The MMA layoffs cost Coburn as many as 20 customers a weekday from her restaurant, which had employed about a dozen workers.

“I am not saying that my business will close but if they keep increasing costs to make up for it, I don’t know what the future will hold for anybody,” Coburn said.

Montreal, Maine and Atlantic was Milo’s top taxpayer in 2010, the last time town workers compiled a ranking for the small Piscataquis County town. It will pay $57,319 in property taxes this year for the rail yard and another $625 on a 4.2 acre property, Town Clerk Betty Gormley said.


Derby is about five miles from Brownville in southern Piscataquis County and a key location for MMA. The rail yard there serviced the 29 locomotives MMA operates from its headquarters in Hermon, plus others from other railways, company officials have said.

MMA officials declined to say how many workers were employed at the Derby rail yard but residents estimated that about a dozen mechanics or other specialists worked there until the layoffs. Still others would visit as part of their work, they said. Three or four MMA workers remain, residents said.

The railway and its predecessors have always been among the staples of the Milo-Brownville economy, residents said. Coburn, 47, said yard workers did a lot of work for local businesses unconnected to the railroad. Her father, the late John Lyford, used to get parts made at the Derby yard for his logging truck company.

“It has been a huge part of the town and its history,” Coburn said. “It’s something that has been here for years and years and it is something you thought you could always count on.”

Whether for professional or personal use, MMA workers were good customers. Anything that could be ordered or pulled off a shelf at S & L Auto Parts Inc. was fair game to them, said the 29-year-old Mckenzie, a clerk at the Milo store.

But sales have declined since the layoffs, though railroad workers still come into the store, Mckenzie said.


“It is more that the families that work for the railroad are struggling right now,” Mckenzie said. “Some guys are just waiting for the phone call to bring them back … They are just not purchasing as much as they used to.”

Railway workers came to Joe’s Repair Shop to get repaired or replaced most every form of small engine the railway used, from generators to chain saws, Washburn said.

That has stopped since the layoffs, said Washburn, although his business, which endured disastrous flooding in 2012, still gets a lively trade in ATVs, lawn mowers and chain saws.

Towns built around railways

MMA and its predecessors have almost always been a big player in the region’s economy. A history compiled by the Milo Historical Society states that the Bangor and Piscataquis Railroad ran tracks through town in the 1860s, about 40 years after Milo was incorporated, but it wasn’t until the early 1900s that the Derby yard opened.

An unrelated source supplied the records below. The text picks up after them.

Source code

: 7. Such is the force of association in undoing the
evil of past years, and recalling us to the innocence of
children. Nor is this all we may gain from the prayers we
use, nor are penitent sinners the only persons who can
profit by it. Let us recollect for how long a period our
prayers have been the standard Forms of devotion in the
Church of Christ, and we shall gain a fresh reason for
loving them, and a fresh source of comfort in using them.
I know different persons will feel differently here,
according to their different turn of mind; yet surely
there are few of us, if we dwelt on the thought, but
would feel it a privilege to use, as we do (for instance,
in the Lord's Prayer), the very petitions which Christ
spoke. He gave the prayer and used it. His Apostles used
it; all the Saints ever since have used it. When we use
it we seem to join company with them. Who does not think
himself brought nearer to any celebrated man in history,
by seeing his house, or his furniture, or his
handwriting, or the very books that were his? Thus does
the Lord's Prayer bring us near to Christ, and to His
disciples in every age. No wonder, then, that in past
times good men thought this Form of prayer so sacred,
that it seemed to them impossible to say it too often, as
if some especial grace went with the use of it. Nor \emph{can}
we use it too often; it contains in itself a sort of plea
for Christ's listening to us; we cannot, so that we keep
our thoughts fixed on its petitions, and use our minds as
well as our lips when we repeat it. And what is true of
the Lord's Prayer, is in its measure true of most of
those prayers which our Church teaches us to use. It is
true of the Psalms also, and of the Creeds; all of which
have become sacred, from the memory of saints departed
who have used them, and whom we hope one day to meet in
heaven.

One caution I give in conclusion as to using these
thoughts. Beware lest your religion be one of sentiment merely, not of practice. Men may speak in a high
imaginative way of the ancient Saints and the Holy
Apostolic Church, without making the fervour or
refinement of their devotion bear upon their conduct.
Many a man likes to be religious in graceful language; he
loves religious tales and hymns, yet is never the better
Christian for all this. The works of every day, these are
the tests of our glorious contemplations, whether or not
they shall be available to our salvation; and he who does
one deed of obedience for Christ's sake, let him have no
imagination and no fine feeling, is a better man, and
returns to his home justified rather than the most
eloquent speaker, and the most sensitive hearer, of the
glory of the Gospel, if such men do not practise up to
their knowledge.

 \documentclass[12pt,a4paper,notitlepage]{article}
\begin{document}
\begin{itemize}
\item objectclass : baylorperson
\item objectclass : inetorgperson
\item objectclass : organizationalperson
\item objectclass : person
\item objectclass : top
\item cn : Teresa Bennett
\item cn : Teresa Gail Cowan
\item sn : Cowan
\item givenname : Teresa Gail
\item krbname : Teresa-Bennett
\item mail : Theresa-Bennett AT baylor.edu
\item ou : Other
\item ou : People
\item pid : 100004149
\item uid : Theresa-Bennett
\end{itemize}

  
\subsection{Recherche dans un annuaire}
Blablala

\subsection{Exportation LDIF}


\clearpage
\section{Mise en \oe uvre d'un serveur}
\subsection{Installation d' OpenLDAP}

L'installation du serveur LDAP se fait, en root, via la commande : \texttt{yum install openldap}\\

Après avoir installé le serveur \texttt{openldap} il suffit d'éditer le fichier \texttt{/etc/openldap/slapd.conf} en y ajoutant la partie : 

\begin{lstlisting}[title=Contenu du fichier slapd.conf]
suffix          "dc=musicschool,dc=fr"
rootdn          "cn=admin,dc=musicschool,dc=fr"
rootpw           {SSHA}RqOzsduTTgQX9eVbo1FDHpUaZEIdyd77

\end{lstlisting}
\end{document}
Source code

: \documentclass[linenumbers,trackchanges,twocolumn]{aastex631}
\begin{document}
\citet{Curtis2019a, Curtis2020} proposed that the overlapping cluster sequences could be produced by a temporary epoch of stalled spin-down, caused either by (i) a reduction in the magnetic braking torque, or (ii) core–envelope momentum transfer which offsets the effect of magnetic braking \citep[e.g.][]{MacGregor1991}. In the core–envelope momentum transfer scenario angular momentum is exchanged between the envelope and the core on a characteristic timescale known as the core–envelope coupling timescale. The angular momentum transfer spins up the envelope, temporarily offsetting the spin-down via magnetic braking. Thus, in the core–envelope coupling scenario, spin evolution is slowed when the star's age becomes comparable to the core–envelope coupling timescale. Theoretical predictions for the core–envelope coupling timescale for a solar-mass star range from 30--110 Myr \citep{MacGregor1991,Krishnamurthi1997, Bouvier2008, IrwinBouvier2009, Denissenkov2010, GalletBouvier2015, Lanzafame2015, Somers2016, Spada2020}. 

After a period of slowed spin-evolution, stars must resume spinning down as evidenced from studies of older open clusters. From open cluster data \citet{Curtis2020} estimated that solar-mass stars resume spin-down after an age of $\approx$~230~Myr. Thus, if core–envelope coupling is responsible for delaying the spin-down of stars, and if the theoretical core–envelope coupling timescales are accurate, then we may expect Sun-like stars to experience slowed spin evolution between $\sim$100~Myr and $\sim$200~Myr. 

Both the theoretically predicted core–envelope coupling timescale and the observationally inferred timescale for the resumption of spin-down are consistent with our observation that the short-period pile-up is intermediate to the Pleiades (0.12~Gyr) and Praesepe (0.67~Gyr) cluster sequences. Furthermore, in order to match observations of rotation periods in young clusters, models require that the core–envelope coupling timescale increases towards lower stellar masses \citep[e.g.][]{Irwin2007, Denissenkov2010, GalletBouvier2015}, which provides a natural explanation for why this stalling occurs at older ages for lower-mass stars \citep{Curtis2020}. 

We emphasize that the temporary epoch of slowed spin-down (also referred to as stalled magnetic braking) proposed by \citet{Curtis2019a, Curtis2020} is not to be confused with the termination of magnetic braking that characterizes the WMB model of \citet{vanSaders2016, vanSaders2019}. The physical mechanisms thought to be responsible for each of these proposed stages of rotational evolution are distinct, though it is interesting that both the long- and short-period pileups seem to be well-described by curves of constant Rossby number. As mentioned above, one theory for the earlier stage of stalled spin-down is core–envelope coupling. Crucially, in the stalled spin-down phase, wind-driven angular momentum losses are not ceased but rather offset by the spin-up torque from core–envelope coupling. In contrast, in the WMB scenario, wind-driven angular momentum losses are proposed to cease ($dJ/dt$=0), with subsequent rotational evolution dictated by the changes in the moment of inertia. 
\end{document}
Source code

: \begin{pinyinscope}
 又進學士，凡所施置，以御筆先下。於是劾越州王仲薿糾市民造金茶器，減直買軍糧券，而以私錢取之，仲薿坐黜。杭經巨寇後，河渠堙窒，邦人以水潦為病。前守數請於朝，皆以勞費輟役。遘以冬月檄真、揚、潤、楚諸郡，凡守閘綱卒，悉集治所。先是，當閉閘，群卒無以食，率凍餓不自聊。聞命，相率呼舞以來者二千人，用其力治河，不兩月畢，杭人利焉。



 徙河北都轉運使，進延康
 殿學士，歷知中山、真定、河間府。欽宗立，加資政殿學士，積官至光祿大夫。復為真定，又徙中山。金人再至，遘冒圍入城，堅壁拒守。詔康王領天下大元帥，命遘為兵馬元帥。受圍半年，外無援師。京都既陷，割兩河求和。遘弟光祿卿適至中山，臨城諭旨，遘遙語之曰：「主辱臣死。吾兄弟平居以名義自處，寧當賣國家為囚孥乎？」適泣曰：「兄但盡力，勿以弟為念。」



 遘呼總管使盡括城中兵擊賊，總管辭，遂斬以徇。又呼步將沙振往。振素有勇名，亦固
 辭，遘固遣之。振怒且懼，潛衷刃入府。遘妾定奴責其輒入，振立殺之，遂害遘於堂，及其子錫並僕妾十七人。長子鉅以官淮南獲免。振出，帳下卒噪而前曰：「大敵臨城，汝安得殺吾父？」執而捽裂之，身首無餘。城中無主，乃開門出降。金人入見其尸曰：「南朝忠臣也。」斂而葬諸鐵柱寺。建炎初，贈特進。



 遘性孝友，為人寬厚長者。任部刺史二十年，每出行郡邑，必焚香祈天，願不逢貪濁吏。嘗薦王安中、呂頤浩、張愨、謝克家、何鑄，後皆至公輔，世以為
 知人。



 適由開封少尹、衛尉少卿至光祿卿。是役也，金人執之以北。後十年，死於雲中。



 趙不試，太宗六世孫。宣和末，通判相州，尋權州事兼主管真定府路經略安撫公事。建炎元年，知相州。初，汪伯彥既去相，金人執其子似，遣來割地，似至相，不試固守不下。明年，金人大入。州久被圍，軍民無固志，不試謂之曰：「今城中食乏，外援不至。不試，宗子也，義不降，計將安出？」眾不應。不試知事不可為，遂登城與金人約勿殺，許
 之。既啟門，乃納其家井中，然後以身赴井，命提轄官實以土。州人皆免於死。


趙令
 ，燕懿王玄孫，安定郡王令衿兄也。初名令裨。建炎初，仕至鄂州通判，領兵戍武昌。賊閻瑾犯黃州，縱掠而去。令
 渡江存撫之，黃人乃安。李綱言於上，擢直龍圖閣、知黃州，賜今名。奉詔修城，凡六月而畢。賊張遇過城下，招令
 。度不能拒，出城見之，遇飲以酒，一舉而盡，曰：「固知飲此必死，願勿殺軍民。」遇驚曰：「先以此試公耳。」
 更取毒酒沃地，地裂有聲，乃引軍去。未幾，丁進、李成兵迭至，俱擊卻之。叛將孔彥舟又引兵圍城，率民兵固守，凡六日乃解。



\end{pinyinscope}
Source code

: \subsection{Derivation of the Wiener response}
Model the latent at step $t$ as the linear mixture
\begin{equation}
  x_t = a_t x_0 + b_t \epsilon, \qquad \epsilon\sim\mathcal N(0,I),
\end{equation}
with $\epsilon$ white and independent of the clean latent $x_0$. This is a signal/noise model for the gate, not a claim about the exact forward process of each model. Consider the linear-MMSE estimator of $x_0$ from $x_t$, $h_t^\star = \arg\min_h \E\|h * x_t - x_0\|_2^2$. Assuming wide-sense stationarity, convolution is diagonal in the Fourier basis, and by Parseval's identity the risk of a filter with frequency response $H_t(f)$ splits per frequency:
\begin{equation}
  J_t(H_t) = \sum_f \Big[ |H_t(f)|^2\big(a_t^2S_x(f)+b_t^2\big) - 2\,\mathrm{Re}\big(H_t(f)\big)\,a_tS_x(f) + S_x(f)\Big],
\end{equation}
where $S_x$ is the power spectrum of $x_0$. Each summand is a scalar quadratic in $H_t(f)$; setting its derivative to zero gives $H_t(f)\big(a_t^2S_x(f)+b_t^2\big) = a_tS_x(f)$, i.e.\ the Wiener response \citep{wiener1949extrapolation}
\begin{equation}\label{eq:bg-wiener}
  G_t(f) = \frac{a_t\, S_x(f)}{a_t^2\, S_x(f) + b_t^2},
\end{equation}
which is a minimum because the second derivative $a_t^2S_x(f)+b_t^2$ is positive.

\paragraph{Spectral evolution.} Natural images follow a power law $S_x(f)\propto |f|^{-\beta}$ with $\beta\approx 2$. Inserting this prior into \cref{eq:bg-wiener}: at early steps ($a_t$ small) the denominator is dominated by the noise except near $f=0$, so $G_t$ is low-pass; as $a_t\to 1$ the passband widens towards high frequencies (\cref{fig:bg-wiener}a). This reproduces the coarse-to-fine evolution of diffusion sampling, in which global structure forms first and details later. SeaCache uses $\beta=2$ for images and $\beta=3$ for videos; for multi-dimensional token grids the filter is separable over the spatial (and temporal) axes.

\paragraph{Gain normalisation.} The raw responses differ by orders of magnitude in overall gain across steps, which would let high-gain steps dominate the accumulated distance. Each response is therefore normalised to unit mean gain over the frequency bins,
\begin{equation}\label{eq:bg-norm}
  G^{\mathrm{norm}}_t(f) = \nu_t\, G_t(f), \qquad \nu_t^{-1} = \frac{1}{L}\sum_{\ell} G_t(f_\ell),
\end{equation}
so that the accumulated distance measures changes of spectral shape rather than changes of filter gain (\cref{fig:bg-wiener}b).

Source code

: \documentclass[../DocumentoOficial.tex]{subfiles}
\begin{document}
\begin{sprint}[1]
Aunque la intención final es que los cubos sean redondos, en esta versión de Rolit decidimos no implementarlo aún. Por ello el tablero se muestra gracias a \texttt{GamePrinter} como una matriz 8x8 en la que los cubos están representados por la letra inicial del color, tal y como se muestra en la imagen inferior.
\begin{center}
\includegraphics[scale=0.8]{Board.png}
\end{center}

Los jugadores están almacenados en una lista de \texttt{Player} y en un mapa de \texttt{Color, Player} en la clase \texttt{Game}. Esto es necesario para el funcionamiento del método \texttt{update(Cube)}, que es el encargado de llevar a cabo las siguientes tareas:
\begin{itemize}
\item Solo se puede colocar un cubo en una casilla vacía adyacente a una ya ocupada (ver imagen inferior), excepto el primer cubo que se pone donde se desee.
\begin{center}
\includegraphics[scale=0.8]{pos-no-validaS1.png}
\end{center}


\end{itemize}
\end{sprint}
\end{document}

With it came a block of 47 houses — or 72, depending on which history you read — the railroad built for railway workers that constitutes the bulk of housing in Derby. Its 86 businesses included a large paper mill long since closed.


The downward industrial spiral that has affected so much of Maine’s manufacturers didn’t spare the railroad. According to U.S. census data, Milo’s 20th century population peaked at 2,912 residents in 1930. It had jumped from 1,150 residents in 1900, at least partly due to the railways’ investment in Derby.

It was 2,600 in 1990, about the time that the state’s paper and forest products industries began a series of economic contractions that contributed heavily to MMA’s predecessor, Bangor and Aroostook Railroad, filing for bankruptcy at the turn of the new century. MMA’s parent company bought the railroad for $50 million in 2002. As of the 2010 census, the town’s population is 1,847.

Alicia Harmon, Milo’s deputy town clerk, said her grandfather worked for the railroad. Twenty-eight-year-old Casey McKusick of Milo said many of her family and friends worked or work for the railroad, but most of them have been there for 20 years. Her father in law is a retired railroad worker.

Coburn’s restaurant business partner, 77-year-old Ronald Knowles, worked for Bangor and Aroostook for decades as a conductor and engineer. Like many people in the area, he views the railway’s decline and the accident with a mixture of resignation and anger.

He said the Federal Railroad Administration and Transport Canada, the agencies that govern railroad safety, are largely responsible for the Lac-Megantic disaster.

“I worked in Lac-Megantic. I went over that railroad crossing many, many times,” Knowles said. “I can tell you this, my friend. There is a lot of blame going around everywhere but if somebody really really wanted to point blame at who had a big part, they need to look at FRA and Transport Canada because those two entities allowed these train crew numbers to diminish.”


Knowles remembers when the Derby yard ran two shifts of mechanics and Canadian Pacific Railway employed 300 workers at its Brownville Junction main terminal, he said.

“Today there is not even a main terminal there,” Knowles said.

‘Little town going nowhere’

The number of railroad workers in Milo, Brownville or Brownville Junction affected by the layoffs is difficult to ascertain. Brownville Town Clerk Kathy White said town officials don’t have an exact count of the number of workers who live in town.

“I don’t know off the top of my head that a lot live in this area any more,” White said. “There are people who come [to work for the railway] from all over — Williamsburg, Sebec, Bangor.”

White knows of one railway worker still in Milo — her husband Bruce. An electrician who joined MMA last November, Bruce White once made footwear at Dexter Shoe and was retrained, Kathy White said.


White said she and her husband hope the railroad will survive bankruptcy the way many such businesses do, with a new name and management, but she said they knew when he began working there that the railroad’s future was “iffy.”

The oil traffic MMA handled was the best sign workers saw that the railway’s long tumble back toward bankruptcy — signaled by its sale of about 240 miles of northern Maine track to the state — had started to reverse itself, White said.

“Everybody was excited about that,” White said. “They [the railway] were hiring people and they were talking about hiring more.”

White said she and her husband are well-prepared for MMA’s layoff. Their home is paid for. They have cut discretionary spending to the bone. But if the railroad doesn’t rebound, they won’t be surprised, she said.

“It has been iffy for quite a few years,” White said, “but it was close to home and it was a good job. It was worth a shot.”

Knowles is less optimistic.

Milo, he fears, “is a little town going nowhere.”